We have never experienced a remodel before. While it is very exciting and Mike and his wife, Susan, are doing such a good job of it and doing their best to keep in mind our comfort, it has sparked something new for me, especially. Our daughter, Trisha (in Switzerland), said on the phone the other day to use it as an excuse to get rid of things. I assured her that most of what we had left had a special meaning. Yee Gads! How wrong could I be?!! The renovation is so complete that we have had to unload every cupboard and wall in the kitchen, bathroom and most of the same in the living room and our bedroom. If you have never been to our cottage, you can't begin to imagine what that means!
I've mostly had the opinion of live and let live and that included closets, cupboards and drawers. Well, this whole mania has taken on a life of it's own. Poor Bob! He has to have his knee worked on again this coming
Tuesday, so I have been working him overtime trying to get it all moved before then. What a pack rat I have become! It's really a little embarrassing. It is true that most of the items have sentimental attachments, however, they have been crowded and covered by dust and things not so sentimental.
You have to know that I am a child of the depression. I didn't live through the depression but my parents did. They nearly starved and it impacted the rest of their lives. They were never stingy or selfish, but if they didn't need it they didn't buy it and and if they did need it it was paid for with cold hard cash. Nothing was wasted and when they were through with something odds were they still had the box it came in. I definitely didn't get that gene. My mother's house was spic and span, the down side being that if we went somewhere
on the weekend she had made a full breakfast, done all the dishes, swept the floor, made the beds and generally straightened up the rest of the house before the car left the driveway. I DEFINATELY didn't get that gene. The closest thing to a criticism that Bob's dad ever said about me was, "Be careful when you close a car door, you might get Sharon's leg caught in it." It's true that most all things take second place to going some where and it really doesn't matter where. Consequently, my current dilemma. Instead of following my parents example, I have chosen an opposite path. The one of least resistance.
This whole upheaval of remodeling has made me clean out and organize every corner and drawer of this cottage. That includes the SAND CABINET! An area I have avoided for years. If you are not a sandoholic I'm sure you are thinking...What the H*@@? I can even tell you who infected me with this crazy virus! My dear old friend Sue! She has kept hers to a minimum by my standards. Although she wins the award for the most curious piece...her extremely large gallstone. If you have never touched a gallstone, you are in for a surprise. They feel extremely smooth and almost wet. Very peculiar! One would think they would be sharp and well, sandy. Not so. But I digress.
I stood in the living room yesterday with the old wooden ice-box half empty and decided I had the strength to take a tack in direction. Sometimes things happen like that at our house. Out of the blue we just stop what we are doing and start on something else. Don't ask me why, it's just that most of the time chaos reigns!
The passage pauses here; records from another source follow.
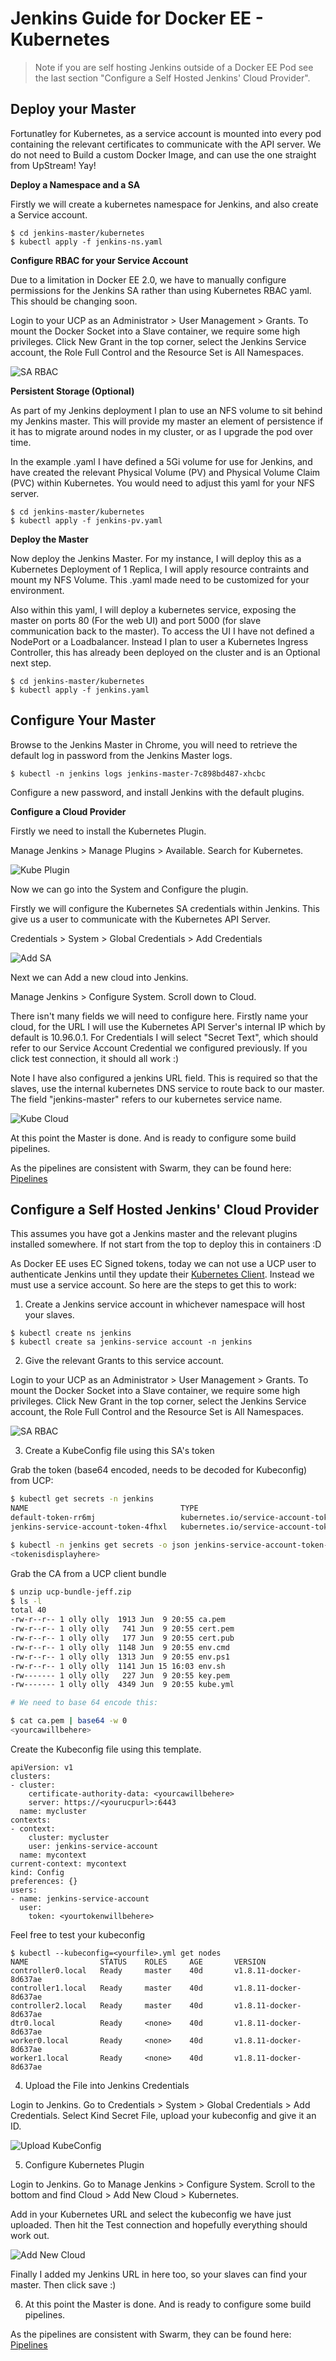 # Jenkins Guide for Docker EE - Kubernetes

> Note if you are self hosting Jenkins outside of a Docker EE Pod see the last section "Configure a Self Hosted Jenkins' Cloud Provider".

## Deploy your Master

Fortunatley for Kubernetes, as a service account is mounted into every pod containing the relevant certificates to communicate with the API server. We do not need to Build a custom Docker Image, and can use the one straight from UpStream! Yay!

**Deploy a Namespace and a SA**

Firstly we will create a kubernetes namespace for Jenkins, and also create a Service account. 

```
$ cd jenkins-master/kubernetes
$ kubectl apply -f jenkins-ns.yaml
```

**Configure RBAC for your Service Account**

Due to a limitation in Docker EE 2.0, we have to manually configure permissions for the Jenkins SA rather than using Kubernetes RBAC yaml. This should be changing soon. 

Login to your UCP as an Administrator > User Management > Grants. To mount the Docker Socket into a Slave container, we require some high privileges. Click New Grant in the top corner, select the Jenkins Service account, the Role Full Control and the Resource Set is All Namespaces.

![SA RBAC](/docs/images/sarbac.png?raw=true "SA RBAC")

**Persistent Storage (Optional)**

As part of my Jenkins deployment I plan to use an NFS volume to sit behind my Jenkins master. This will provide my master an element of persistence if it has to migrate around nodes in my cluster, or as I upgrade the pod over time.

In the example .yaml I have defined a 5Gi volume for use for Jenkins, and have created the relevant Physical Volume (PV) and Physical Volume Claim (PVC) within Kubernetes. You would need to adjust this yaml for your NFS server.

```
$ cd jenkins-master/kubernetes
$ kubectl apply -f jenkins-pv.yaml
```

**Deploy the Master**

Now deploy the Jenkins Master. For my instance, I will deploy this as a Kubernetes Deployment of 1 Replica, I will apply resource contraints and mount my NFS Volume. This .yaml made need to be customized for your environment. 

Also within this yaml, I will deploy a kubernetes service, exposing the master on ports 80 (For the web UI) and port 5000 (for slave communication back to the master). To access the UI I have not defined a NodePort or a Loadbalancer. Instead I plan to user a Kubernetes Ingress Controller, this has already been deployed on the cluster and is an Optional next step. 

```
$ cd jenkins-master/kubernetes
$ kubectl apply -f jenkins.yaml
```

## Configure Your Master

Browse to the Jenkins Master in Chrome, you will need to retrieve the default log in password from the Jenkins Master logs.

```
$ kubectl -n jenkins logs jenkins-master-7c898bd487-xhcbc
```

Configure a new password, and install Jenkins with the default plugins. 

**Configure a Cloud Provider**

Firstly we need to install the Kubernetes Plugin. 

Manage Jenkins > Manage Plugins > Available. Search for Kubernetes.

![Kube Plugin](/docs/images/kubeplugin.png?raw=true "Kube Plugin")

Now we can go into the System and Configure the plugin. 

Firstly we will configure the Kubernetes SA credentials within Jenkins. This give us a user to communicate with the Kubernetes API Server.

Credentials > System > Global Credentials > Add Credentials

![Add SA](/docs/images/addsa.png?raw=true "Add SA")

Next we can Add a new cloud into Jenkins.

Manage Jenkins > Configure System. Scroll down to Cloud. 

There isn't many fields we will need to configure here. Firstly name your cloud, for the URL I will use the Kubernetes API Server's internal IP which by default is 10.96.0.1. For Credentials I will select "Secret Text", which should refer to our Service Account Credential we configured previously. If you click test connection, it should all work :) 

Note I have also configured a jenkins URL field. This is required so that the slaves, use the internal kubernetes DNS service to route back to our master. The field "jenkins-master" refers to our kubernetes service name. 

![Kube Cloud](/docs/images/newkubecloud.png?raw=true "Kube Cloud")

At this point the Master is done. And is ready to configure some build pipelines. 

As the pipelines are consistent with Swarm, they can be found here: [Pipelines](pipelines.md)

## Configure a Self Hosted Jenkins' Cloud Provider

This assumes you have got a Jenkins master and the relevant plugins installed somewhere. If not start from the top to deploy this in containers :D 

As Docker EE uses EC Signed tokens, today we can not use a UCP user to authenticate Jenkins until they update their [Kubernetes Client](https://github.com/jenkinsci/kubernetes-cd-plugin/issues/56). Instead we must use a service account. So here are the steps to get this to work:

1) Create a Jenkins service account in whichever namespace will host your slaves.

```
$ kubectl create ns jenkins
$ kubectl create sa jenkins-service account -n jenkins
```

2) Give the relevant Grants to this service account.

Login to your UCP as an Administrator > User Management > Grants. To mount the Docker Socket into a Slave container, we require some high privileges. Click New Grant in the top corner, select the Jenkins Service account, the Role Full Control and the Resource Set is All Namespaces.

![SA RBAC](/docs/images/sarbac.png?raw=true "SA RBAC")

3) Create a KubeConfig file using this SA's token

Grab the token (base64 encoded, needs to be decoded for Kubeconfig) from UCP:

```bash
$ kubectl get secrets -n jenkins
NAME                                  TYPE                                  DATA      AGE
default-token-rr6mj                   kubernetes.io/service-account-token   3         40d
jenkins-service-account-token-4fhxl   kubernetes.io/service-account-token   3         40d

$ kubectl -n jenkins get secrets -o json jenkins-service-account-token-4fhxl | jq -j '.data.token' | base64 -d
<tokenisdisplayhere>
```

Grab the CA from a UCP client bundle

```bash
$ unzip ucp-bundle-jeff.zip
$ ls -l
total 40
-rw-r--r-- 1 olly olly  1913 Jun  9 20:55 ca.pem
-rw-r--r-- 1 olly olly   741 Jun  9 20:55 cert.pem
-rw-r--r-- 1 olly olly   177 Jun  9 20:55 cert.pub
-rw-r--r-- 1 olly olly  1148 Jun  9 20:55 env.cmd
-rw-r--r-- 1 olly olly  1313 Jun  9 20:55 env.ps1
-rw-r--r-- 1 olly olly  1141 Jun 15 16:03 env.sh
-rw------- 1 olly olly   227 Jun  9 20:55 key.pem
-rw------- 1 olly olly  4349 Jun  9 20:55 kube.yml

# We need to base 64 encode this:

$ cat ca.pem | base64 -w 0
<yourcawillbehere>
```

Create the Kubeconfig file using this template.

```
apiVersion: v1
clusters:
- cluster:
    certificate-authority-data: <yourcawillbehere>
    server: https://<yourucpurl>:6443
  name: mycluster
contexts:
- context:
    cluster: mycluster
    user: jenkins-service-account
  name: mycontext
current-context: mycontext
kind: Config
preferences: {}
users:
- name: jenkins-service-account
  user:
    token: <yourtokenwillbehere>
```

Feel free to test your kubeconfig

```
$ kubectl --kubeconfig=<yourfile>.yml get nodes
NAME                STATUS    ROLES     AGE       VERSION
controller0.local   Ready     master    40d       v1.8.11-docker-8d637ae
controller1.local   Ready     master    40d       v1.8.11-docker-8d637ae
controller2.local   Ready     master    40d       v1.8.11-docker-8d637ae
dtr0.local          Ready     <none>    40d       v1.8.11-docker-8d637ae
worker0.local       Ready     <none>    40d       v1.8.11-docker-8d637ae
worker1.local       Ready     <none>    40d       v1.8.11-docker-8d637ae
```

4) Upload the File into Jenkins Credentials 

Login to Jenkins. Go to Credentials > System > Global Credentials > Add Credentials. Select Kind Secret File, upload your kubeconfig and give it an ID.

![Upload KubeConfig](/docs/images/uploadkubeconfig.png?raw=true "SA RBAC")

5) Configure Kubernetes Plugin

Login to Jenkins. Go to Manage Jenkins > Configure System. Scroll to the bottom and find Cloud > Add New Cloud > Kubernetes.

Add in your Kubernetes URL and select the kubeconfig we have just uploaded. Then hit the Test connection and hopefully everything should work out. 

![Add New Cloud](/docs/images/selfhostedcloudconfig.png?raw=true "SA RBAC")

Finally I added my Jenkins URL in here too, so your slaves can find your master. Then click save :)

6) At this point the Master is done. And is ready to configure some build pipelines. 

As the pipelines are consistent with Swarm, they can be found here: [Pipelines](pipelines.md)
I can make the color drain from Bob's face by saying..."You know what we could do?" "Oh, dear God." is usually his response. Forty nine years has made him very perceptive. At any rate, the sand cabinet had met it's fate.
The sand cabinet started life as a beautiful old french door that our friend Jeff gave us. (Sue was one of his wives.) The door has 10 glass panels making it the perfect cabinet. It is handy to have a husband who can create most any project I suggest. Now, keep in mind that the contents weren't just dusty, there were also little bags of sand with names of places written on them and lots of odd shaped little bottles that needed filling and labeling. It wouldn't be such a task if I filled them once in a while instead of waiting until there were so many.
Of course, there is all of the reminiscing that goes with filling or dusting the little vials of sand. Places we have been or places and stories of places where friends have been. We have sand from Egypt, Morocco, Russia, China, Europe, South America, the United States, places near and far. There is even a fabulous two toned stone from the highest pass in Tibet and a sand rose from Saudi Arabia! There are tiny little vials of water from rivers of the world that accompany tiny treasures that line the glass shelves. Miniature frames with small photos of loved ones and dog tags from old furry friends are tucked in there too. So it goes without saying that it was an all day affair with both of us laughing and crying remembering places and people.
I suppose to some folks it looks like a nuisance, a hodge-podge of silly tiny things, but to us it's a lifetime of memories. When we finally finished and stood there it was a good feeling, a sense of accomplishment but most of all it was a sentimental rush of emotion, the kind that leaves you exhausted. We were pleased, even if most of the day we were up to our eyeballs in sand, sand and more sand.